Plain-text document sources
◇ ◇ ◇

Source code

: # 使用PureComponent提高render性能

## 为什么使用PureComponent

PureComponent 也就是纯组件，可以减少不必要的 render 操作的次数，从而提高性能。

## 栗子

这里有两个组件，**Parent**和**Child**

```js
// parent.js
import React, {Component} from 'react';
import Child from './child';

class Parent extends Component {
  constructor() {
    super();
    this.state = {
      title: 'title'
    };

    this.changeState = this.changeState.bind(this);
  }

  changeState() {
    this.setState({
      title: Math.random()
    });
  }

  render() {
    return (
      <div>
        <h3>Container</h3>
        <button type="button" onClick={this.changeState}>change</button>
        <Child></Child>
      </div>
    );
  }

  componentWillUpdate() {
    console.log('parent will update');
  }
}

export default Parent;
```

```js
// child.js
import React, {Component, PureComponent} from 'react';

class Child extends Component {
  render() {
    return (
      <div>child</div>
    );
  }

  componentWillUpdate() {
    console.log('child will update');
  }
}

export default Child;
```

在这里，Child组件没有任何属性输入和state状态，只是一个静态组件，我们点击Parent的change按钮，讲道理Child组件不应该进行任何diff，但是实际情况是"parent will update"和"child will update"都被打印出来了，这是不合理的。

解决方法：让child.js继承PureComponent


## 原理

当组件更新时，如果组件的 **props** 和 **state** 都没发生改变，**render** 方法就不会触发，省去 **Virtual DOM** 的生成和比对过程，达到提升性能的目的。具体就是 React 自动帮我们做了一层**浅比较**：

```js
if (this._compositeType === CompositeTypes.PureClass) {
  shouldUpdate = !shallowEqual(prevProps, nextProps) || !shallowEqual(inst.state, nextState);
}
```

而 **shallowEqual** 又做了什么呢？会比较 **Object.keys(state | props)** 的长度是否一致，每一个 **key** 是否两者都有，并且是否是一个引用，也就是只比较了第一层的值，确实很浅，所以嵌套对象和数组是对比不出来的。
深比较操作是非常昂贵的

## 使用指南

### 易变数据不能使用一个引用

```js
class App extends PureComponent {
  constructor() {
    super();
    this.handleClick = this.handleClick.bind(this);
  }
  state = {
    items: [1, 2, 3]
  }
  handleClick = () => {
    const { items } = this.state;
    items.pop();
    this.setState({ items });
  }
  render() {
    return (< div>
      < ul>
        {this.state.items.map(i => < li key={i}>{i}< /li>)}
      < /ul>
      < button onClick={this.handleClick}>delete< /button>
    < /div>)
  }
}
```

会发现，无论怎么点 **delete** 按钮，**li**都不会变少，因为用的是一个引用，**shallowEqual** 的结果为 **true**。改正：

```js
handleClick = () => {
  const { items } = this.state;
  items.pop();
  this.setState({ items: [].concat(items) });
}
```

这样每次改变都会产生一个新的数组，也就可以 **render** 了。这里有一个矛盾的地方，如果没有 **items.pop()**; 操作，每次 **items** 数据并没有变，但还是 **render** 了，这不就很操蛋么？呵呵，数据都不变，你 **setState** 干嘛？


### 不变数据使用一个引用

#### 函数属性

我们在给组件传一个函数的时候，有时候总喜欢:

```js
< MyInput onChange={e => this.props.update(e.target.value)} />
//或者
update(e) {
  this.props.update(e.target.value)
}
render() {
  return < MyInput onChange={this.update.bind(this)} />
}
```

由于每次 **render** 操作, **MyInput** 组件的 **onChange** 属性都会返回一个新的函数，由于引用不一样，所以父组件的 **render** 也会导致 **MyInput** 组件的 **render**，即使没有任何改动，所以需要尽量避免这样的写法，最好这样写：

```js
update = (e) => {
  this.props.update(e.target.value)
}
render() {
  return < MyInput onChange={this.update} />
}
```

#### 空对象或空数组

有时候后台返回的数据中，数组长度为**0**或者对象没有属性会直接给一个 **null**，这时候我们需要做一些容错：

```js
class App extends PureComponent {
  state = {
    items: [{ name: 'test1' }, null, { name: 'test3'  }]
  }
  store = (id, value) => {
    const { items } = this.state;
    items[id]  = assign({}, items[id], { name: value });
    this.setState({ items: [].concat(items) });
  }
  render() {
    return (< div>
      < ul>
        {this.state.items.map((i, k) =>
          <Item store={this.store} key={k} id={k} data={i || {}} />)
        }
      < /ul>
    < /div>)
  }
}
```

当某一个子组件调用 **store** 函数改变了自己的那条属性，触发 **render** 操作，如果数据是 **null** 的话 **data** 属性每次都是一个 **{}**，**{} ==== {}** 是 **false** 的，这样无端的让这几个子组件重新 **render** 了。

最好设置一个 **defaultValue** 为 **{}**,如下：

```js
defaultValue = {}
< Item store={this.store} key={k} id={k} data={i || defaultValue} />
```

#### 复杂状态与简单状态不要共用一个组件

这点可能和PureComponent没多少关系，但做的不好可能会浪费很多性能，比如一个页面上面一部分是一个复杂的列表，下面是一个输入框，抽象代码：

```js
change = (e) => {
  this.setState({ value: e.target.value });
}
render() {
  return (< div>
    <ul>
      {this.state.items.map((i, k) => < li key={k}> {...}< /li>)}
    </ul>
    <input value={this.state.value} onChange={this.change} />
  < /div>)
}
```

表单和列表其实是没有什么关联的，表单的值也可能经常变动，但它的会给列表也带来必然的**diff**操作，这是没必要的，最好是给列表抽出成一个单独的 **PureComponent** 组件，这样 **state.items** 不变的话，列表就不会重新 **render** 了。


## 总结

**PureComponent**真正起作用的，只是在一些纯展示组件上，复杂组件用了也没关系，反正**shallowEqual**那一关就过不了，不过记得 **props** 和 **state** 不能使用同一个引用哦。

◇ ◇ ◇

• [The problem]:
Each of the lines above must appear again, unchanged.

• [Your solution]:
Source code

: # 使用PureComponent提高render性能

## 为什么使用PureComponent

PureComponent 也就是纯组件，可以减少不必要的 render 操作的次数，从而提高性能。

## 栗子

这里有两个组件，**Parent**和**Child**

```js
// parent.js
import React, {Component} from 'react';
import Child from './child';

class Parent extends Component {
  constructor() {
    super();
    this.state = {
      title: 'title'
    };

    this.changeState = this.changeState.bind(this);
  }

  changeState() {
    this.setState({
      title: Math.random()
    });
  }

  render() {
    return (
      <div>
        <h3>Container</h3>
        <button type="button" onClick={this.changeState}>change</button>
        <Child></Child>
      </div>
    );
  }

  componentWillUpdate() {
    console.log('parent will update');
  }
}

export default Parent;
```

```js
// child.js
import React, {Component, PureComponent} from 'react';

class Child extends Component {
  render() {
    return (
      <div>child</div>
    );
  }

  componentWillUpdate() {
    console.log('child will update');
  }
}

export default Child;
```

在这里，Child组件没有任何属性输入和state状态，只是一个静态组件，我们点击Parent的change按钮，讲道理Child组件不应该进行任何diff，但是实际情况是"parent will update"和"child will update"都被打印出来了，这是不合理的。

解决方法：让child.js继承PureComponent


## 原理

当组件更新时，如果组件的 **props** 和 **state** 都没发生改变，**render** 方法就不会触发，省去 **Virtual DOM** 的生成和比对过程，达到提升性能的目的。具体就是 React 自动帮我们做了一层**浅比较**：

```js
if (this._compositeType === CompositeTypes.PureClass) {
  shouldUpdate = !shallowEqual(prevProps, nextProps) || !shallowEqual(inst.state, nextState);
}
```

而 **shallowEqual** 又做了什么呢？会比较 **Object.keys(state | props)** 的长度是否一致，每一个 **key** 是否两者都有，并且是否是一个引用，也就是只比较了第一层的值，确实很浅，所以嵌套对象和数组是对比不出来的。
深比较操作是非常昂贵的

## 使用指南

### 易变数据不能使用一个引用

```js
class App extends PureComponent {
  constructor() {
    super();
    this.handleClick = this.handleClick.bind(this);
  }
  state = {
    items: [1, 2, 3]
  }
  handleClick = () => {
    const { items } = this.state;
    items.pop();
    this.setState({ items });
  }
  render() {
    return (< div>
      < ul>
        {this.state.items.map(i => < li key={i}>{i}< /li>)}
      < /ul>
      < button onClick={this.handleClick}>delete< /button>
    < /div>)
  }
}
```

会发现，无论怎么点 **delete** 按钮，**li**都不会变少，因为用的是一个引用，**shallowEqual** 的结果为 **true**。改正：

```js
handleClick = () => {
  const { items } = this.state;
  items.pop();
  this.setState({ items: [].concat(items) });
}
```

这样每次改变都会产生一个新的数组，也就可以 **render** 了。这里有一个矛盾的地方，如果没有 **items.pop()**; 操作，每次 **items** 数据并没有变，但还是 **render** 了，这不就很操蛋么？呵呵，数据都不变，你 **setState** 干嘛？


### 不变数据使用一个引用

#### 函数属性

我们在给组件传一个函数的时候，有时候总喜欢:

```js
< MyInput onChange={e => this.props.update(e.target.value)} />
//或者
update(e) {
  this.props.update(e.target.value)
}
render() {
  return < MyInput onChange={this.update.bind(this)} />
}
```

由于每次 **render** 操作, **MyInput** 组件的 **onChange** 属性都会返回一个新的函数，由于引用不一样，所以父组件的 **render** 也会导致 **MyInput** 组件的 **render**，即使没有任何改动，所以需要尽量避免这样的写法，最好这样写：

```js
update = (e) => {
  this.props.update(e.target.value)
}
render() {
  return < MyInput onChange={this.update} />
}
```

#### 空对象或空数组

有时候后台返回的数据中，数组长度为**0**或者对象没有属性会直接给一个 **null**，这时候我们需要做一些容错：

```js
class App extends PureComponent {
  state = {
    items: [{ name: 'test1' }, null, { name: 'test3'  }]
  }
  store = (id, value) => {
    const { items } = this.state;
    items[id]  = assign({}, items[id], { name: value });
    this.setState({ items: [].concat(items) });
  }
  render() {
    return (< div>
      < ul>
        {this.state.items.map((i, k) =>
          <Item store={this.store} key={k} id={k} data={i || {}} />)
        }
      < /ul>
    < /div>)
  }
}
```

当某一个子组件调用 **store** 函数改变了自己的那条属性，触发 **render** 操作，如果数据是 **null** 的话 **data** 属性每次都是一个 **{}**，**{} ==== {}** 是 **false** 的，这样无端的让这几个子组件重新 **render** 了。

最好设置一个 **defaultValue** 为 **{}**,如下：

```js
defaultValue = {}
< Item store={this.store} key={k} id={k} data={i || defaultValue} />
```

#### 复杂状态与简单状态不要共用一个组件

这点可能和PureComponent没多少关系，但做的不好可能会浪费很多性能，比如一个页面上面一部分是一个复杂的列表，下面是一个输入框，抽象代码：

```js
change = (e) => {
  this.setState({ value: e.target.value });
}
render() {
  return (< div>
    <ul>
      {this.state.items.map((i, k) => < li key={k}> {...}< /li>)}
    </ul>
    <input value={this.state.value} onChange={this.change} />
  < /div>)
}
```

表单和列表其实是没有什么关联的，表单的值也可能经常变动，但它的会给列表也带来必然的**diff**操作，这是没必要的，最好是给列表抽出成一个单独的 **PureComponent** 组件，这样 **state.items** 不变的话，列表就不会重新 **render** 了。


## 总结

**PureComponent**真正起作用的，只是在一些纯展示组件上，复杂组件用了也没关系，反正**shallowEqual**那一关就过不了，不过记得 **props** 和 **state** 不能使用同一个引用哦。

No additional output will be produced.